## What the task requires
Repeat every entry word for word. Images do not belong in the copy.

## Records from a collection
══════

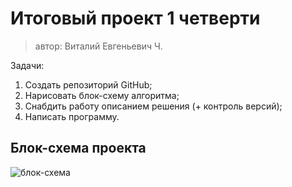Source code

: # Итоговый проект 1 четверти
> автор: Виталий Евгеньевич Ч.

Задачи:
1. Создать репозиторий GitHub;
2. Нарисовать блок-схему алгоритма;
3. Снабдить работу описанием решения (+ контроль версий);
4. Написать программу.

## Блок-схема проекта
![блок-схема](diagram.png)

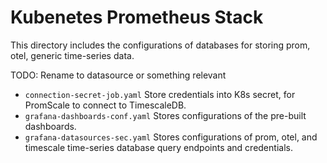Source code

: # Kubenetes Prometheus Stack

This directory includes the configurations of databases for storing prom, otel, generic time-series data.

TODO: Rename to datasource or something relevant

* `connection-secret-job.yaml` Store credentials into K8s secret, for PromScale to connect to TimescaleDB.
* `grafana-dashboards-conf.yaml` Stores configurations of the pre-built dashboards.
* `grafana-datasources-sec.yaml` Stores configurations of prom, otel, and timescale time-series database query endpoints and credentials.
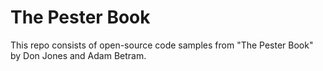 # The Pester Book
This repo consists of open-source code samples from "The Pester Book" by Don Jones and Adam Betram.
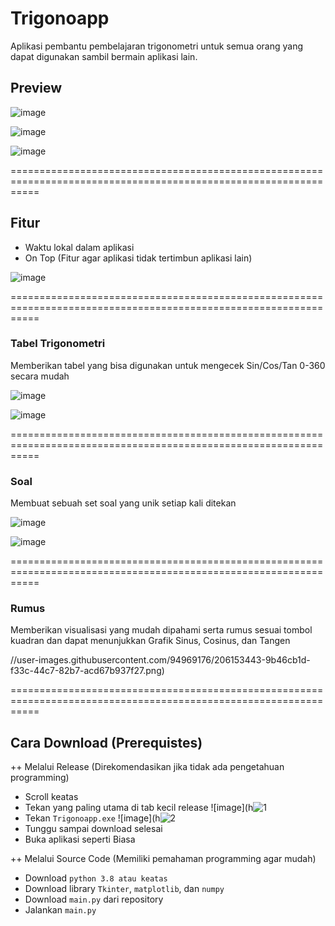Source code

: # Trigonoapp

Aplikasi pembantu pembelajaran trigonometri untuk semua orang yang dapat digunakan sambil bermain aplikasi lain.

## Preview
![image](https://user-images.githubusercontent.com/94969176/206151345-920165f3-1ddc-4a6a-a672-e4583eae8516.png)

![image](https://user-images.githubusercontent.com/94969176/206151442-fb91f18b-3504-47a7-ace8-5e573756d6a5.png)

![image](https://user-images.githubusercontent.com/94969176/206151514-539a28e3-7585-4f37-b9ff-fdec6908ff4b.png)


=================================================================================================================

## Fitur
- Waktu lokal dalam aplikasi
- On Top (Fitur agar aplikasi tidak tertimbun aplikasi lain)

![image](https://user-images.githubusercontent.com/94969176/206152240-0125fc13-b02b-40ff-aa3c-49b1d6d3a8b8.png)


=================================================================================================================

### Tabel Trigonometri
Memberikan tabel yang bisa digunakan untuk mengecek Sin/Cos/Tan 0-360 secara mudah

![image](https://user-images.githubusercontent.com/94969176/206151784-77e38c17-b78d-4143-b390-ceb91f9f823c.png)

![image](https://user-images.githubusercontent.com/94969176/206151831-70b54fa0-17db-41a6-b1cc-330b10a1dcf8.png)


=================================================================================================================

### Soal
Membuat sebuah set soal yang unik setiap kali ditekan

![image](https://user-images.githubusercontent.com/94969176/206152497-c61ffbb8-d852-4899-bf22-97bd6b959d88.png)

![image](https://user-images.githubusercontent.com/94969176/206153050-830ed499-4e89-4f3e-b2bf-eead31ac81ab.png)


=================================================================================================================

### Rumus
Memberikan visualisasi yang mudah dipahami serta rumus sesuai tombol kuadran dan dapat menunjukkan Grafik Sinus, Cosinus, dan Tangen

//user-images.githubusercontent.com/94969176/206153443-9b46cb1d-f33c-44c7-82b7-acd67b937f27.png)


=================================================================================================================

## Cara Download (Prerequistes)
++ Melalui Release (Direkomendasikan jika tidak ada pengetahuan programming)
- Scroll keatas
- Tekan yang paling utama di tab kecil release
![image](h![1](https://user-images.githubusercontent.com/94969176/206158296-1e1d1054-403d-4d80-a2bb-64da92d068ba.png)
- Tekan `Trigonoapp.exe`
![image](h![2](https://user-images.githubusercontent.com/94969176/206158419-9bf3b56c-0d34-46dc-a20c-76fd5aa15c63.png)
- Tunggu sampai download selesai
- Buka aplikasi seperti Biasa


++ Melalui Source Code (Memiliki pemahaman programming agar mudah)
- Download `python 3.8 atau keatas`
- Download library `Tkinter`, `matplotlib`, dan `numpy`
- Download `main.py` dari repository
- Jalankan `main.py`
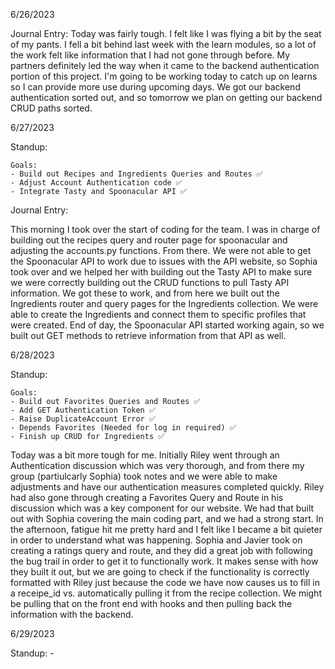 6/26/2023

Journal Entry: Today was fairly tough. I felt like I was flying a bit by the seat of my pants. I fell a bit behind last week with the learn modules, so a lot of the work felt like information that I had not gone through before. My partners definitely led the way when it came to the backend authentication portion of this project. I'm going to be working today to catch up on learns so I can provide more use during upcoming days. We got our backend authentication sorted out, and so tomorrow we plan on getting our backend CRUD paths sorted.


6/27/2023

Standup:

    Goals:
    - Build out Recipes and Ingredients Queries and Routes ✅
    - Adjust Account Authentication code ✅
    - Integrate Tasty and Spoonacular API ✅

Journal Entry:

This morning I took over the start of coding for the team. I was in charge of building out the recipes query and router page for spoonacular and adjusting the accounts.py functions. From there. We were not able to get the Spoonacular API to work due to issues with the API website, so Sophia took over and we helped her with building out the Tasty API to make sure we were correctly building out the CRUD functions to pull Tasty API information. We got these to work, and from here we built out the Ingredients router and query pages for the Ingredients collection. We were able to create the Ingredients and connect them to specific profiles that were created. End of day, the Spoonacular API started working again, so we built out GET methods to retrieve information from that API as well.

6/28/2023

Standup:

    Goals:
    - Build out Favorites Queries and Routes ✅
    - Add GET Authentication Token ✅
    - Raise DuplicateAccount Error ✅
    - Depends Favorites (Needed for log in required) ✅
    - Finish up CRUD for Ingredients ✅


Today was a bit more tough for me. Initially Riley went through an Authentication discussion which was very thorough, and from there my group (partiulcarly Sophia) took notes and we were able to make adjustments and have our authentication measures completed quickly. Riley had also gone through creating a Favorites Query and Route in his discussion which was a key component for our website. We had that built out with Sophia covering the main coding part, and we had a strong start. In the afternoon, fatigue hit me pretty hard and I felt like I became a bit quieter in order to understand what was happening. Sophia and Javier took on creating a ratings query and route, and they did a great job with following the bug trail in order to get it to functionally work. It makes sense with how they built it out, but we are going to check if the functionality is correctly formatted with Riley just because the code we have now causes us to fill in a receipe_id vs. automatically pulling it from the recipe collection. We might be pulling that on the front end with hooks and then pulling back the information with the backend.

6/29/2023

Standup:
    -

══════

## Solution to the problem
Source code

: # Итоговый проект 1 четверти
> автор: Виталий Евгеньевич Ч.

Задачи:
1. Создать репозиторий GitHub;
2. Нарисовать блок-схему алгоритма;
3. Снабдить работу описанием решения (+ контроль версий);
4. Написать программу.

## Блок-схема проекта
![блок-схема](diagram.png)

Source code

: # Kubenetes Prometheus Stack

This directory includes the configurations of databases for storing prom, otel, generic time-series data.

TODO: Rename to datasource or something relevant

* `connection-secret-job.yaml` Store credentials into K8s secret, for PromScale to connect to TimescaleDB.
* `grafana-dashboards-conf.yaml` Stores configurations of the pre-built dashboards.
* `grafana-datasources-sec.yaml` Stores configurations of prom, otel, and timescale time-series database query endpoints and credentials.
 # The Pester Book
This repo consists of open-source code samples from "The Pester Book" by Don Jones and Adam Betram.
Source code

: # Trigonoapp

Aplikasi pembantu pembelajaran trigonometri untuk semua orang yang dapat digunakan sambil bermain aplikasi lain.

## Preview
![image](https://user-images.githubusercontent.com/94969176/206151345-920165f3-1ddc-4a6a-a672-e4583eae8516.png)

![image](https://user-images.githubusercontent.com/94969176/206151442-fb91f18b-3504-47a7-ace8-5e573756d6a5.png)

![image](https://user-images.githubusercontent.com/94969176/206151514-539a28e3-7585-4f37-b9ff-fdec6908ff4b.png)


=================================================================================================================

## Fitur
- Waktu lokal dalam aplikasi
- On Top (Fitur agar aplikasi tidak tertimbun aplikasi lain)

![image](https://user-images.githubusercontent.com/94969176/206152240-0125fc13-b02b-40ff-aa3c-49b1d6d3a8b8.png)


=================================================================================================================

### Tabel Trigonometri
Memberikan tabel yang bisa digunakan untuk mengecek Sin/Cos/Tan 0-360 secara mudah

![image](https://user-images.githubusercontent.com/94969176/206151784-77e38c17-b78d-4143-b390-ceb91f9f823c.png)

![image](https://user-images.githubusercontent.com/94969176/206151831-70b54fa0-17db-41a6-b1cc-330b10a1dcf8.png)


=================================================================================================================

### Soal
Membuat sebuah set soal yang unik setiap kali ditekan

![image](https://user-images.githubusercontent.com/94969176/206152497-c61ffbb8-d852-4899-bf22-97bd6b959d88.png)

![image](https://user-images.githubusercontent.com/94969176/206153050-830ed499-4e89-4f3e-b2bf-eead31ac81ab.png)


=================================================================================================================

### Rumus
Memberikan visualisasi yang mudah dipahami serta rumus sesuai tombol kuadran dan dapat menunjukkan Grafik Sinus, Cosinus, dan Tangen

//user-images.githubusercontent.com/94969176/206153443-9b46cb1d-f33c-44c7-82b7-acd67b937f27.png)


=================================================================================================================

## Cara Download (Prerequistes)
++ Melalui Release (Direkomendasikan jika tidak ada pengetahuan programming)
- Scroll keatas
- Tekan yang paling utama di tab kecil release
![image](h![1](https://user-images.githubusercontent.com/94969176/206158296-1e1d1054-403d-4d80-a2bb-64da92d068ba.png)
- Tekan `Trigonoapp.exe`
![image](h![2](https://user-images.githubusercontent.com/94969176/206158419-9bf3b56c-0d34-46dc-a20c-76fd5aa15c63.png)
- Tunggu sampai download selesai
- Buka aplikasi seperti Biasa


++ Melalui Source Code (Memiliki pemahaman programming agar mudah)
- Download `python 3.8 atau keatas`
- Download library `Tkinter`, `matplotlib`, dan `numpy`
- Download `main.py` dari repository
- Jalankan `main.py`
 6/26/2023

Journal Entry: Today was fairly tough. I felt like I was flying a bit by the seat of my pants. I fell a bit behind last week with the learn modules, so a lot of the work felt like information that I had not gone through before. My partners definitely led the way when it came to the backend authentication portion of this project. I'm going to be working today to catch up on learns so I can provide more use during upcoming days. We got our backend authentication sorted out, and so tomorrow we plan on getting our backend CRUD paths sorted.


6/27/2023

Standup:

    Goals:
    - Build out Recipes and Ingredients Queries and Routes ✅
    - Adjust Account Authentication code ✅
    - Integrate Tasty and Spoonacular API ✅

Journal Entry:

This morning I took over the start of coding for the team. I was in charge of building out the recipes query and router page for spoonacular and adjusting the accounts.py functions. From there. We were not able to get the Spoonacular API to work due to issues with the API website, so Sophia took over and we helped her with building out the Tasty API to make sure we were correctly building out the CRUD functions to pull Tasty API information. We got these to work, and from here we built out the Ingredients router and query pages for the Ingredients collection. We were able to create the Ingredients and connect them to specific profiles that were created. End of day, the Spoonacular API started working again, so we built out GET methods to retrieve information from that API as well.

6/28/2023

Standup:

    Goals:
    - Build out Favorites Queries and Routes ✅
    - Add GET Authentication Token ✅
    - Raise DuplicateAccount Error ✅
    - Depends Favorites (Needed for log in required) ✅
    - Finish up CRUD for Ingredients ✅


Today was a bit more tough for me. Initially Riley went through an Authentication discussion which was very thorough, and from there my group (partiulcarly Sophia) took notes and we were able to make adjustments and have our authentication measures completed quickly. Riley had also gone through creating a Favorites Query and Route in his discussion which was a key component for our website. We had that built out with Sophia covering the main coding part, and we had a strong start. In the afternoon, fatigue hit me pretty hard and I felt like I became a bit quieter in order to understand what was happening. Sophia and Javier took on creating a ratings query and route, and they did a great job with following the bug trail in order to get it to functionally work. It makes sense with how they built it out, but we are going to check if the functionality is correctly formatted with Riley just because the code we have now causes us to fill in a receipe_id vs. automatically pulling it from the recipe collection. We might be pulling that on the front end with hooks and then pulling back the information with the backend.

6/29/2023

Standup:
    -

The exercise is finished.